**TASK PROMPT**
Scan the records for the word "site". Copy each line that includes it.

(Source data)
BEGIN
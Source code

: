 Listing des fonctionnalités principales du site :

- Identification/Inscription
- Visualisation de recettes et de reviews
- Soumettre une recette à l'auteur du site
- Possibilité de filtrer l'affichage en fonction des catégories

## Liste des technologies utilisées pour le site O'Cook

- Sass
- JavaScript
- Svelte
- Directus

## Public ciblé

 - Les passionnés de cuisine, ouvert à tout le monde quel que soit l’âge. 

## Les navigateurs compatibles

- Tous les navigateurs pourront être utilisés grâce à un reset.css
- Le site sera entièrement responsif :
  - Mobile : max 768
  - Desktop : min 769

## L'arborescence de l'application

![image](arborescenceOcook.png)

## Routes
END
**RESULT FOR THIS EXERCISE**
: Listing des fonctionnalités principales du site :
- Soumettre une recette à l'auteur du site
## Liste des technologies utilisées pour le site O'Cook
- Le site sera entièrement responsif :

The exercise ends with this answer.